Si Gabriel Dussurget, il y a 60 ans, avait l’ambition de faire écouter Mozart comme si les chanteurs chantaient à l’oreille de spectateurs, en un rapport intimiste permis par l’écrin de la cour de l’Archevêché, aujourd’hui Aix est une vaste machine qui, avec Bernard Lefort (directeur de 1973 à 1980) s’est popularisé, tout en élargissant son répertoire… vers le bel canto et le baroque… Pour ses 50 ans, en 1998, Aix accueille Stéphane Lissner, venu du Châtelet, qui y réintroduit Bartok (souhaité par Dussurget) et surtout Wagner, grâce à la construction dès 2006 du Grand Théâtre de Provence: le Ring qui y prend place pour la première fois, rappelle pour Rattle qui le dirige dans la mise en scène de Stéphane Brunschweig, l’époque où Karajan ayant repris les rennes de Salzbourg, y réalisait, de façon révolutionnaire, ce qu’il ne pouvait faire à Bayreuth: diriger Wagner.
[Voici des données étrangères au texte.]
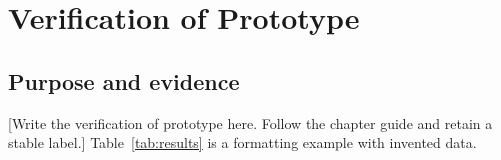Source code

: \chapter{Verification of Prototype}
\label{chap:verification_of_prototype}
\section{Purpose and evidence}
[Write the verification of prototype here. Follow the chapter guide and retain a stable label.]
Table~\ref{tab:results} is a formatting example with invented data.


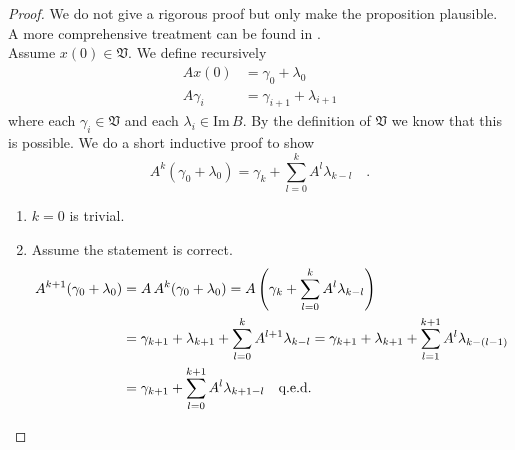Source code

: \begin{proof} We do not give a rigorous proof but only make the proposition plausible. A 
	more comprehensive treatment can be found in \cite{BergerIlchmann}.\\
	Assume $x(0)\in\mathfrak{V}$. We define recursively
	\begin{align*}
	A x(0) &= \gamma_0 + \lambda_0 \\
	A\gamma_{i} &= \gamma_{i+1} + \lambda_{i+1}
	\end{align*}
	where each $\gamma_i\in\mathfrak{V}$ and each $\lambda_i\in\text{Im}\, B$. By the 
	definition of $\mathfrak{V}$ we know that this is possible.
	We do a short inductive proof to show
	\begin{equation}
	A^k (\gamma_0+\lambda_0) = \gamma_k + \sum\limits_{l=0}^k A^l \lambda_{k-l} \quad .
	\end{equation}		
	\begin{enumerate}
		\item $k=0$ is trivial.
		\item Assume the statement is correct.
		\begin{align*}
		A^{k+1}(\gamma_0+\lambda_0) &= A \,A^k(\gamma_0+\lambda_0)
		= A \left(\gamma_k +\sum\limits_{l=0}^k A^l\lambda_{k-l} \right) 
		\\
		&= \gamma_{k+1} + \lambda_{k+1} + \sum\limits_{l=0}^k A^{l+1}\lambda_{k-l} 
		= \gamma_{k+1} +\lambda_{k+1} + \sum\limits_{l=1}^{k+1} A^{l} 
		\lambda_{k-(l-1)} \\
		&= \gamma_{k+1} + \sum\limits_{l=0}^{k+1} A^l \lambda_{k+1-l}
		\quad \text{q.e.d.} \quad
		\end{align*}
	\end{enumerate}


\end{proof}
Ainsi, en musique, les acteurs font leur révolution en renouvelant le répertoire…

Archives historiques
Les nostalgiques seront heurex de retrouver les productions qui ont fait l’histoire d’Aix: à l’époque de Gabriel Dussurget, les grands Mozart: Les Noces de Figaro dans les décors de Clavel, tous en noir!, L’Enlèvement au Sérail de 1951, (décors de Derain), Don Giovanni (Cassandre), évoqué par le duo mythique Luigi Alva (Ottavio) et Teresa Stich Randall (Anna)… Et Le monde de la Lune de Haydn (1959) décors de Maclès, une oeuvre que l’on (re)découvre aujourd’hui…

De l’ère « démocratique » de Bernard Lefort, le film sélectionne les productions de Lavelli: Le Carnaval de Venise de (l’aixois) Campra (1975) et une Traviata de Verdi (1976), déjà critique, mise en regard avec la production plus récente signée Peter Mussbach avec la Violetta/Marylin de Mireille Delunsch (2003)… L’apport Lefort reste le déploiement du baroque à Aix: un répertoire guère favorisé avant lui (Dussurget avait néanmoins programmé Le Couronnement de Poppée (en 1961 avec le Nerone barytonant de Robert Massard!). Pour preuve, la sublime production d’Hippolyte et Aricie de Rameau (1983) avec la Phèdre inoubliable de Jessye Norman… Autre moment fort, le duo Marylin Horne et Montserrat Caballé dans Semiramis de Rossini (1980, mise en scène et décors de Luigi Pizzi, direction de Jesus-Lopez Cobos), époque de rêve pour les puristes, où l’intensité du spectacle passait exclusivement par le chant et la pure virtuosité vocale… aujourd’hui, les choses ont bien évolué: avec Peter Brook (Don Giovanni, 2002), Patrice Chéreau (Cosi fan tutte, 2005), l’art du chanteur se fait aussi acteur: la dimension théâtrale passant nécessairement par un redéploiement des mouvements, par le jeu physique des personnages… et les débordements (pour les puristes) du dispositif dramaturgique… Lissner a souhaité réimplanter à Aix, et l’exigence théâtrale et l’idéal vocal…

Futur d’Aix
En 2008, Aix vibre aujourd’hui au diapason de l’actualité et c’est Peter Sellars, commentant sa mise en scène de Zaïde de Mozart qui le souligne: il s’agit ici de dénoncer l’esclavagisme moderne. Dans une vaste boîte grillagée qui est leur prison, les chanteurs expriment l’oppression des travailleurs de l’ombre dont notre civilisation consumériste profite outrageusement… engagée, la musique? Certes oui. Combat vain, pas si sûr. L’opéra de demain, ne doit-il pas réenchanter le monde, changer notre civilisation?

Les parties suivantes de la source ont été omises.